PEORIA — Two years after the Illinois Department of Corrections agreed to sweeping changes in mental health services, many inmates are still going without adequate care, the agency’s director told a federal judge on Monday.
Acting IDOC Director John Baldwin was the first witness called by the state at a civil trial in U.S. District Court for the Central District of Illinois.
Judge Michael Mihm will decide if a preliminary injunction he issued in May will be permanent. The injunction requires the state to follow through on major improvements to mental health care.
The judge previously found IDOC acted with deliberate indifference in its care of an estimated 11,000 mentally ill prisoners in state facilities.
“A small but growing number of severely mentally ill inmates are receiving very adequate care,” Baldwin. Others, he admitted, will not see improved care until 1,200 new beds in treatment facilities are available and the state is more successful in hiring staff with mental health credentials.
Harold Hirschman, one of the lawyers for inmates, questioned the timing of the state’s stepped-up efforts to complete new mental health facilities.
Baldwin characterized the progress as ongoing since he arrived in Illinois three years ago and saw a penal system in need of an overhaul.
The slow recruitment of trained staff has cost some inmates their lives, according to the legal team for inmates. The suicide of an inmate at Dixon Correctional Center about a month ago resulted in the firing of an employee of Wexford Health Sources, the contractor providing heath care to state prisons, said Hirschman.

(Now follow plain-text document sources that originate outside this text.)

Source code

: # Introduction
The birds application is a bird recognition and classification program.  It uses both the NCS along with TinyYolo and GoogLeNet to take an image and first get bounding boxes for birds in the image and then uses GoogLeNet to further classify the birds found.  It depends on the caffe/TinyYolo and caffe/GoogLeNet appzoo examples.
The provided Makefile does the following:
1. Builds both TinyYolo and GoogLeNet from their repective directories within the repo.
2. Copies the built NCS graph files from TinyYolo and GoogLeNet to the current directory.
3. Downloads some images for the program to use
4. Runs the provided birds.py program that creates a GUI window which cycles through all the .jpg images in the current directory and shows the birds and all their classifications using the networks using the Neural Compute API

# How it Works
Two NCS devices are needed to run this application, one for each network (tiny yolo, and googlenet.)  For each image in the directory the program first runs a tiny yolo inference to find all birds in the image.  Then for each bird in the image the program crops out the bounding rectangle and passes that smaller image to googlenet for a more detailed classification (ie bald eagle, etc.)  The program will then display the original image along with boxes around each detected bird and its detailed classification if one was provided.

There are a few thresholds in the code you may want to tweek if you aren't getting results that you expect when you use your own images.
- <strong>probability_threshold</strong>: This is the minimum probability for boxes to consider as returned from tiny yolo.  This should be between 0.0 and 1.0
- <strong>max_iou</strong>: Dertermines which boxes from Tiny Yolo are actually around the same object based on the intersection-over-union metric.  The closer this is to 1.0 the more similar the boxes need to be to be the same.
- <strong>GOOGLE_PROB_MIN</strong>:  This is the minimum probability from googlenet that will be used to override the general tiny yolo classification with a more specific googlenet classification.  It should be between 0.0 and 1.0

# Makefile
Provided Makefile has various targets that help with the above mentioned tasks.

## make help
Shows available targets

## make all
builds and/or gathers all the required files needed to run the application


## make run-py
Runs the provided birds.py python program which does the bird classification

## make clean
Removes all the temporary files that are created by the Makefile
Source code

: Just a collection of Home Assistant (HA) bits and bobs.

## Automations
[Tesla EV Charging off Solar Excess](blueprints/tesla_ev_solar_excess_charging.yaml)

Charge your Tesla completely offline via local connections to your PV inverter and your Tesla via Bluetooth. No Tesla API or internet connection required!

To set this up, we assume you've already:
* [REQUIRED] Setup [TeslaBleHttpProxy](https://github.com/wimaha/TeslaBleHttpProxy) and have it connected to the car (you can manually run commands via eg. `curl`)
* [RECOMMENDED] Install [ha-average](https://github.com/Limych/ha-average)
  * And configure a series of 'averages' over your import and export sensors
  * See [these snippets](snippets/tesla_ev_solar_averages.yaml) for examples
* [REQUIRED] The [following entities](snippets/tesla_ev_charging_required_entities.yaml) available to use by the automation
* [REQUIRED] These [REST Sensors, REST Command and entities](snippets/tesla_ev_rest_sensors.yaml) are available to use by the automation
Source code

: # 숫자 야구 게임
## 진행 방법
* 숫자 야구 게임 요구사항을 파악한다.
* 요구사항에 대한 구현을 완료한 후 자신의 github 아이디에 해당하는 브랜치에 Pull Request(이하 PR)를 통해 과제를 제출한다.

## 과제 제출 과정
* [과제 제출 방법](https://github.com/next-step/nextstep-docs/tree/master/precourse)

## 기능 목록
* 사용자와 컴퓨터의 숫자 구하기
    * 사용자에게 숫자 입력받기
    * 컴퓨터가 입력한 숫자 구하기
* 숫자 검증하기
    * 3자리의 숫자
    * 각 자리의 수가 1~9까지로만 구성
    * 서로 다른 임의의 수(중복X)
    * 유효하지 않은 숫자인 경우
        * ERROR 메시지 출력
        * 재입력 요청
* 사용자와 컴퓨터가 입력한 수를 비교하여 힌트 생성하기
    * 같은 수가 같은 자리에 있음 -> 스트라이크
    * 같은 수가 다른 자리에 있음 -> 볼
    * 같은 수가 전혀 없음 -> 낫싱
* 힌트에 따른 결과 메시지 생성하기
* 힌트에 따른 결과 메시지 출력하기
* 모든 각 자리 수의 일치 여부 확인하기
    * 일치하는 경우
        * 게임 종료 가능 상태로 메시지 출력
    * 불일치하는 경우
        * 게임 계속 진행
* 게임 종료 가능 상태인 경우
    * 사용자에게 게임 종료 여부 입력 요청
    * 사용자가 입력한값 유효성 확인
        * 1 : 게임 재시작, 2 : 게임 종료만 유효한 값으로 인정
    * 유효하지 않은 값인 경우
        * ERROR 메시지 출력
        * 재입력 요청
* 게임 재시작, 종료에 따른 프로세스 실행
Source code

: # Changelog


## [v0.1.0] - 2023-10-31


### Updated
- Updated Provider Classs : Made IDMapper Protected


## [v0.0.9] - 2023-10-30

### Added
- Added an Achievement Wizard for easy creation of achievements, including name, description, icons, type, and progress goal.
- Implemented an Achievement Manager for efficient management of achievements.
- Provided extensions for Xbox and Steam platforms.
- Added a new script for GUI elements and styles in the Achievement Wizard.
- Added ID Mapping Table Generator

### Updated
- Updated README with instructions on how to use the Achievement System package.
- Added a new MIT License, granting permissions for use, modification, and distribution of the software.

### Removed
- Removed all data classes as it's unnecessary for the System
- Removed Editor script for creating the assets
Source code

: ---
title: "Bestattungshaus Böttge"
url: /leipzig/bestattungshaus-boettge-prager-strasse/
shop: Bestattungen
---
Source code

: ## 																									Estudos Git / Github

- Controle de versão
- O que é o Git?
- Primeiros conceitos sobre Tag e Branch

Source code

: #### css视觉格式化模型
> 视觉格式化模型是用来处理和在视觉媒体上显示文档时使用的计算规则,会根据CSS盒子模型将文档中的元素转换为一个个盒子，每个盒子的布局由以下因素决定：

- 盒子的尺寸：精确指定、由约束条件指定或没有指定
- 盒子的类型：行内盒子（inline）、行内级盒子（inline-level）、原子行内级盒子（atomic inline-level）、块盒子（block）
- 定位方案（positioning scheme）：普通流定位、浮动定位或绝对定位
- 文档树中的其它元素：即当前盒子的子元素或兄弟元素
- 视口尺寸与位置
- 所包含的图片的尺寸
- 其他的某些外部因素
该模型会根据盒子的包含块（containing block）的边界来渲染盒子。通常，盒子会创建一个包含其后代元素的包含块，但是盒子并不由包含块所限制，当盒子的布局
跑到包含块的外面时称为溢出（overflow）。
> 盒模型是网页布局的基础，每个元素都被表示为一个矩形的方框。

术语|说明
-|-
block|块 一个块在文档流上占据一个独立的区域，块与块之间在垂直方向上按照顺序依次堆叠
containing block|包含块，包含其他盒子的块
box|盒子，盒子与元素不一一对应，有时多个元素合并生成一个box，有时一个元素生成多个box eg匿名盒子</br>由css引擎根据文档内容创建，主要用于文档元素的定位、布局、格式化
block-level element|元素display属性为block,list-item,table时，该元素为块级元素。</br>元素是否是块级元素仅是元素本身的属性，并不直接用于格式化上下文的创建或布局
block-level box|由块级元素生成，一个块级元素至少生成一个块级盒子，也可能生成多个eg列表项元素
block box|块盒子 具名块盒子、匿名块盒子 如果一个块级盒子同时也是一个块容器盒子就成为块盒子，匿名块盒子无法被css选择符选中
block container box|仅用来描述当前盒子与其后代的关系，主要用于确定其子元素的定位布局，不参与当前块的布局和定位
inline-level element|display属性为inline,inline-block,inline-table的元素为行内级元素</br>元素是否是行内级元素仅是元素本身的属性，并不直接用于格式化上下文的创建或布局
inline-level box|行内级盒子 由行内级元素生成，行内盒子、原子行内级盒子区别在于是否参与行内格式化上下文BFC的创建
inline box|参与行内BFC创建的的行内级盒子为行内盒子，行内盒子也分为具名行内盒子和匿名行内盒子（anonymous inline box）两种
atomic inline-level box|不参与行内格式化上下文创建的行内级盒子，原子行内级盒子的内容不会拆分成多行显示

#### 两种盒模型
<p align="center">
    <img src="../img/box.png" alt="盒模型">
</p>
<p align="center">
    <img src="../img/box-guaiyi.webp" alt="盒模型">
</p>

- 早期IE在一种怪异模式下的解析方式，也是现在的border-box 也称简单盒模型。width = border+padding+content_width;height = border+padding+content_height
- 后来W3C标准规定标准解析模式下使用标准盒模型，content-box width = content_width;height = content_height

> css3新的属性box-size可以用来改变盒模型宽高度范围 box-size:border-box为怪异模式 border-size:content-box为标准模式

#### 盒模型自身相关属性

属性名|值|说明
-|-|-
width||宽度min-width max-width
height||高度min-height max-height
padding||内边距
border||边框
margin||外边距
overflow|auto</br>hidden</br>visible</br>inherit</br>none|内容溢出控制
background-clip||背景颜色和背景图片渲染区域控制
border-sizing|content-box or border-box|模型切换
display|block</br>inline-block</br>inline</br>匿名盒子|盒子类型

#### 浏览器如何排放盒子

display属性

“We try not to put anybody in danger,“ Baldwin said of the staffing issues, but he acknowledged that low staffing levels “certainly could be a factor” in situations that lead to harm.
Baldwin outlined plans for a 250-bed mental health facility to be built on the grounds of the Joliet Treatment Center as an example of the positive change coming to Illinois prisons.
Prior to the opening of a 44-bed unit several months ago in Elgin, the IDOC lacked any hospital-level care for seriously mental ill inmates.
In response to a question from the judge, Baldwin said allegations of physical abuse of mentally ill inmates by staff at Pontiac Correctional Center lodged several months ago remains under investigation.
A California doctor who provides services via a video link to inmates at two minimum-level prisons testified Monday that he provides 35 hours of telepsychiatry a week to inmates at Vienna and Vandalia correctional centers.
Dr. Jack Yen said he was not aware of guidelines from court-appointed monitor Dr. Pablo Stewart advising against the long-distance mental health assistance for initial screenings of inmates and treatment of those with special needs — two categories of inmates routinely seen by Yen.
The time spent with inmates via a video connection ranges from 20 to 60 minutes, a time frame that includes the doctor completing some of the paperwork related to the inmates' needs, according to Yen.
The doctor said he does not receive any reports that measure the effectiveness of his treatment.
In his testimony, Baldwin said "there are huge advantages" to telepsychiatry.
Yen is one of several medical providers expected to testify during the 10-day trial.
Lawyers for the state have emphasized the documentation currently used to confirm the mental health care delivered to inmates. The lack of such records was an issue raised in the lawsuit filed in 2007.
Officials with IDOC and Wexford who oversee the mental health program are expected to testify Tuesday.